SA has to own the Charter

2015-01-21 06:01

When was the last time you heard an American political party claiming the Declaration of Independence as its own?

Or a British party claiming ownership of the different ­incarnations of the Magna Carta? Or a French party saying that the Declaration of the Rights of Man belonged to it?

It’s likely you have never heard any of the above. That’s because political parties in those countries recognise that the documents, which formed the basis of their written and unwritten constitutions, belong to all citizens, regardless of political affiliation.

Strange then that South Africa’s governing party should go out of its way to “reclaim” the Freedom Charter as its sole property. ANC secretary-general Gwede Mantashe said on the eve of the party’s 103rd anniversary that it would use this year to put a party stamp on the Charter.

“It is back to basics. This is the year of the Freedom Charter. It is the 60th anniversary of the Freedom Charter, that is the emphasis because every Jack and Jill claims to be the custodian of the Freedom Charter these days,” said Mantashe.

And when the highly entertaining President Jacob Zuma concluded his speech, he declared 2015 “the year of the Freedom Charter and unity in action for economic freedom”, indicating the ANC will bore us to death quoting from the charter over the next 12 months.

Before proceeding to reclaim the Freedom Charter by telling his audience how the ANC was fulfilling the objectives of the document, Zuma took it on a tour of this year’s many anniversaries.

Did you know it will be 30 years since the Kabwe conference, 30 years since Cosatu was formed, 25 years since the ANC Women’s League was relaunched and 20 years since Joe Slovo died? If you didn’t know this important stuff, you do now, ­courtesy of the man from Nkandla.

One can kind of understand why the ANC would want to selfishly lay claim to the charter. It is a beautiful document and contains lofty values and objectives.

The Congress of the People, the gathering that drew it up in Kliptown in 1955, was the closest South Africa had to a democratic Parliament then.

When the charter was adopted, it was the consolidation of the aspirations of multitudes of South Africans who had been canvassed by the ANC and its

allies. For decades it served as a guiding light for those fighting to overthrow apartheid and make South Africa a better society.

This gained traction in the 1980s when the United Democratic Front and Cosatu adopted it as their political platform. The ANC used it as a starting point for formulating bargaining positions during the constitutional negotiations.

Although many people will dispute it, the Constitution we love to boast about owes a lot to the Freedom Charter.

In the recent past, many have mocked the Freedom Charter as an outdated, idealistic document with impractical and unattainable aims. Its critics have argued that we should move on and focus on 21st-century challenges. Those at the other end of the spectrum say the government should be implementing the Freedom Charter as religiously as an ­Islamic State member would carry out what he ­believes the holy texts dictate.

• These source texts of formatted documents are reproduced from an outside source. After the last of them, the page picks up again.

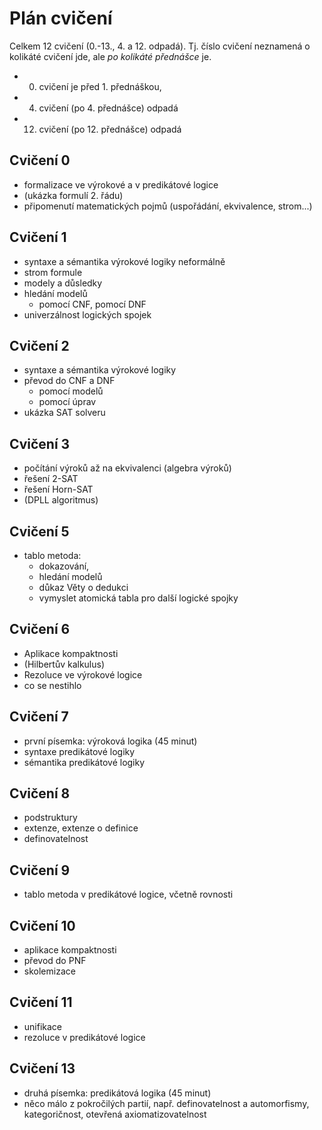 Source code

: # Plán cvičení

Celkem 12 cvičení (0.-13., 4. a 12. odpadá). Tj. číslo cvičení neznamená o kolikáté cvičení jde, ale *po kolikáté přednášce* je.

- 0. cvičení je před 1. přednáškou,
- 4. cvičení (po 4. přednášce) odpadá
- 12. cvičení (po 12. přednášce) odpadá

## Cvičení 0

- formalizace ve výrokové a v predikátové logice
- (ukázka formulí 2. řádu)
- připomenutí matematických pojmů (uspořádání, ekvivalence, strom...)

## Cvičení 1

- syntaxe a sémantika výrokové logiky neformálně
- strom formule
- modely a důsledky
- hledání modelů
  - pomocí CNF, pomocí DNF
- univerzálnost logických spojek

## Cvičení 2

- syntaxe a sémantika výrokové logiky
- převod do CNF a DNF
  - pomocí modelů
  - pomocí úprav
- ukázka SAT solveru

## Cvičení 3

- počítání výroků až na ekvivalenci (algebra výroků)
- řešení 2-SAT
- řešení Horn-SAT
- (DPLL algoritmus)

## Cvičení 5

- tablo metoda:
  - dokazování,
  - hledání modelů
  - důkaz Věty o dedukci
  - vymyslet atomická tabla pro další logické spojky

## Cvičení 6

- Aplikace kompaktnosti
- (Hilbertův kalkulus)
- Rezoluce ve výrokové logice
- co se nestihlo

## Cvičení 7
- první písemka: výroková logika (45 minut)
- syntaxe predikátové logiky
- sémantika predikátové logiky

## Cvičení 8

- podstruktury
- extenze, extenze o definice
- definovatelnost

## Cvičení 9

- tablo metoda v predikátové logice, včetně rovnosti

## Cvičení 10

- aplikace kompaktnosti
- převod do PNF
- skolemizace

## Cvičení 11

- unifikace
- rezoluce v predikátové logice

## Cvičení 13

- druhá písemka: predikátová logika (45 minut)
- něco málo z pokročilých partií, např. definovatelnost a automorfismy, kategoričnost, otevřená axiomatizovatelnost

Both ends of this debate are wrong. The Freedom Charter is neither a policy document nor a religious text. It is a vision of what we can be. And because visions like these are created in circumstances of idealism, they are mostly unattainable. They just force us to be a better populace.

The American declaration tells us that “all men are equal”, that they are “endowed?...?with certain unalienable rights” that include “life, liberty and the pursuit of happiness”.

After 200 years, the US is battling to stay true to these values, as evidenced by the inequality and ­racism that plagues it.

Ditto the French, whose founding document says, “men are born and remain free and equal in rights” and “social distinctions may be founded only upon the general good”.

Long after its adoption, France continued treating darker people in the colonies and in the country as inferior.

Today, racial discrimination takes the form of the economic marginalisation of mainly immigrant communities. Less lofty was the Magna Carta, which in 1215 somewhat placed royalty and nobility above other citizens.

It nevertheless concludes by pledging that all “the subjects of our realm shall have and hold all aforesaid liberties, rights and concessions duly and in peace, freely and quietly, fully and entirely”.

But the next few centuries saw the British plundering other territories and playing a leading role in the slave trade. This legacy still haunts Britain today and is responsible for many of its societal fissures.

Written against the backdrop of apartheid, the Freedom Charter emphasises equality, the sharing of the country’s resources and the attainment of a harmonious society.

Like the other documents, its objectives are highly ambitious. But they speak to our universal desire for a better South Africa and has the capacity to be as timeless as the other great visionary documents.

But to achieve this timelessness, it has to be owned by all South Africans and not just the country’s governing party.